On l’appelle Fuji-san (富士山), Fujiyama ou tout simplement le Mont Fuji. Le célèbre volcan japonais se trouve au sud de l’île de Honshū, à une centaine de kilomètres à l’ouest de Tokyo. Il culmine à 3776 mètres d’altitude, ce qui en fait le plus haut point du Japon.

Le Mont Fuji est non seulement un symbole national du Japon, mais aussi un lieu de culte et de pèlerinage et une grande source d’inspiration pour les artistes du monde entier.

D’ailleurs, il a été à ce titre inscrit au patrimoine mondial de l’UNESCO : « Fuji-san, lieu sacré et source d’inspiration artistique ».

Le mont Fuji serait né, il y a plus de 600 000 ans, de la formation successive de trois volcans qui se seraient rejoint au fil des éruptions. Il s’agit d’un volcan de type explosif, c’est-à-dire que ses éruptions dégagent des panaches de cendres et des nuées ardentes (et non pas des coulées de lave). Sa dernière éruption remonte à 1707, suite au tremblement de terre qui secoua le Japon le 28 octobre 1707. On la nomma l’éruption de l’ère Hōei (宝永大噴火)Aujourd’hui, le mont Fuji est toujours considéré comme un volcan actif, bien que le risque d’éruption soit jugé très faible.

Depuis le VIIème siècle, plusieurs croyances religieuses sont associées à Fuji-san.

Une légende Shinto raconte qu’un empereur japonais détenait un élixir d’immortalité, qu’il ordonna un jour de détruire au sommet du Mont Fuji. Ce serait l’origine de la fumée qui s’en dégage parfois.

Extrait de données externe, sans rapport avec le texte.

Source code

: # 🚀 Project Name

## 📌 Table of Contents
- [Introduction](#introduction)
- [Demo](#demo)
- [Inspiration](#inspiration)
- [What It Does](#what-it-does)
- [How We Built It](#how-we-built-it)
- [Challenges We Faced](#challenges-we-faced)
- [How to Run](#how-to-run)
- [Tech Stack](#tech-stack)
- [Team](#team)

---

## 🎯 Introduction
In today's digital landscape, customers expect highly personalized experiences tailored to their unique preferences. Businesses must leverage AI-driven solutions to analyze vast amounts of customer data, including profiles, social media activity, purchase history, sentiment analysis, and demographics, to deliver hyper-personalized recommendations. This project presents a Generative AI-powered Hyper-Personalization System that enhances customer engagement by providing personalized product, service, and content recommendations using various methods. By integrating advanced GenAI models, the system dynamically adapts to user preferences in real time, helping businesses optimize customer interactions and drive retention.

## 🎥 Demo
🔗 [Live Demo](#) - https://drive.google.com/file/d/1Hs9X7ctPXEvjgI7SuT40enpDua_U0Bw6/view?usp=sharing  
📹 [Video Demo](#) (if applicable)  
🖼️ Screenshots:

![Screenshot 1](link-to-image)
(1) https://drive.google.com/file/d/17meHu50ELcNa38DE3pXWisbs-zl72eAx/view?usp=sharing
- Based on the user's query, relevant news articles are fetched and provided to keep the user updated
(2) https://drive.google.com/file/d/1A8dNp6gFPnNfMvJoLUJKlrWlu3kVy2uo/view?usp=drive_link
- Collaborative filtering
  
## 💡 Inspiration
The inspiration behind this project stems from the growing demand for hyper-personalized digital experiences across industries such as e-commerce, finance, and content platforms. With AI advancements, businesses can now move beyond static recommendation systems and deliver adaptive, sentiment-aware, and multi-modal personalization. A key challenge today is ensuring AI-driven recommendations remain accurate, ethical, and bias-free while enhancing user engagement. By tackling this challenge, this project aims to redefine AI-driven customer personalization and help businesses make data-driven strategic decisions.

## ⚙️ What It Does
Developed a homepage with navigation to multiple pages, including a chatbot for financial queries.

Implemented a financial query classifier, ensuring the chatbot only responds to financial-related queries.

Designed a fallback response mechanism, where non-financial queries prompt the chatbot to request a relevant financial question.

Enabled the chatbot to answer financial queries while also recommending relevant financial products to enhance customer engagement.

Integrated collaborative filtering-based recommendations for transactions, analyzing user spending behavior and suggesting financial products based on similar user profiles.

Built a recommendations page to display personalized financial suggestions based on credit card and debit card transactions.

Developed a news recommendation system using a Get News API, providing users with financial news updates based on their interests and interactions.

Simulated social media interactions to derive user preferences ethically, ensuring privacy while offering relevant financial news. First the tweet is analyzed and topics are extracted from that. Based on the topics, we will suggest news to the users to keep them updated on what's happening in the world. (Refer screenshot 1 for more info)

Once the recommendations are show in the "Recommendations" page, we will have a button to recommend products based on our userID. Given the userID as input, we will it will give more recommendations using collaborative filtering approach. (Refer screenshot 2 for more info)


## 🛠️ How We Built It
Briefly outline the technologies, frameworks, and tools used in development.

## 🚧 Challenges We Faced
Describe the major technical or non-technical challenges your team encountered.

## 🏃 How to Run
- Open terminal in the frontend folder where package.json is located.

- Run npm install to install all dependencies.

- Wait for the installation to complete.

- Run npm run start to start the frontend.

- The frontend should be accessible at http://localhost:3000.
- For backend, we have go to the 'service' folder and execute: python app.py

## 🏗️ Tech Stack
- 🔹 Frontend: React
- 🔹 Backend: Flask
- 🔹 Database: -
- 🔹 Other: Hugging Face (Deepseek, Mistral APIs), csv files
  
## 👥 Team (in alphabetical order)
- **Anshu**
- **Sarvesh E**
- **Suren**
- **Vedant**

Le Mont Fuji est aussi considéré comme le lieu de résidence de la divinité Shinto Ko-no-hana-no-sakuya-hime (木花咲耶), « la princesse de la floraison des arbres ». De nombreux sanctuaires ont été construit en son honneur, et dans l’espoir qu’elle protège le peuple des éruptions de Fuji-san.

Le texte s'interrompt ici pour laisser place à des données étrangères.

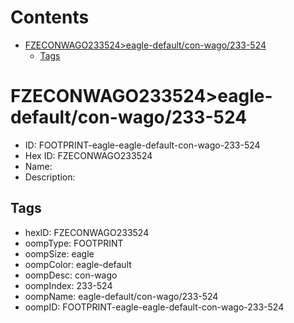 



Contents
========

* [FZECONWAGO233524>eagle-default/con-wago/233-524](#fzeconwago233524eagle-defaultcon-wago233-524)
	* [Tags](#tags)

# FZECONWAGO233524>eagle-default/con-wago/233-524

- ID: FOOTPRINT-eagle-eagle-default-con-wago-233-524
- Hex ID: FZECONWAGO233524
- Name: 
- Description: 

## Tags

- hexID: FZECONWAGO233524
- oompType: FOOTPRINT
- oompSize: eagle
- oompColor: eagle-default
- oompDesc: con-wago
- oompIndex: 233-524
- oompName: eagle-default/con-wago/233-524
- oompID: FOOTPRINT-eagle-eagle-default-con-wago-233-524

Dans la croyance Bouddhiste, c’est la forme du volcan, qui ressemble à la fleur de lotus (ハス), c’est-à-dire la fleur symbolique de Bouddha, qui en fait un objet de culte. Le Mont Fuji a beaucoup été représenté par les peintres et pensé par les poètes du Japon et d’ailleurs. Il a notamment été une source de fascination pour Hokusai (北斎), célèbre graveur et peintre japonais, qui immortalisa sa vision dans Les Trente-six vues du mont Fuji (Fugaku Sanjūrokkei) en 1831 puis dans Les Cent vues du Mont Fuji (Fugaku Hyakkei) en 1835.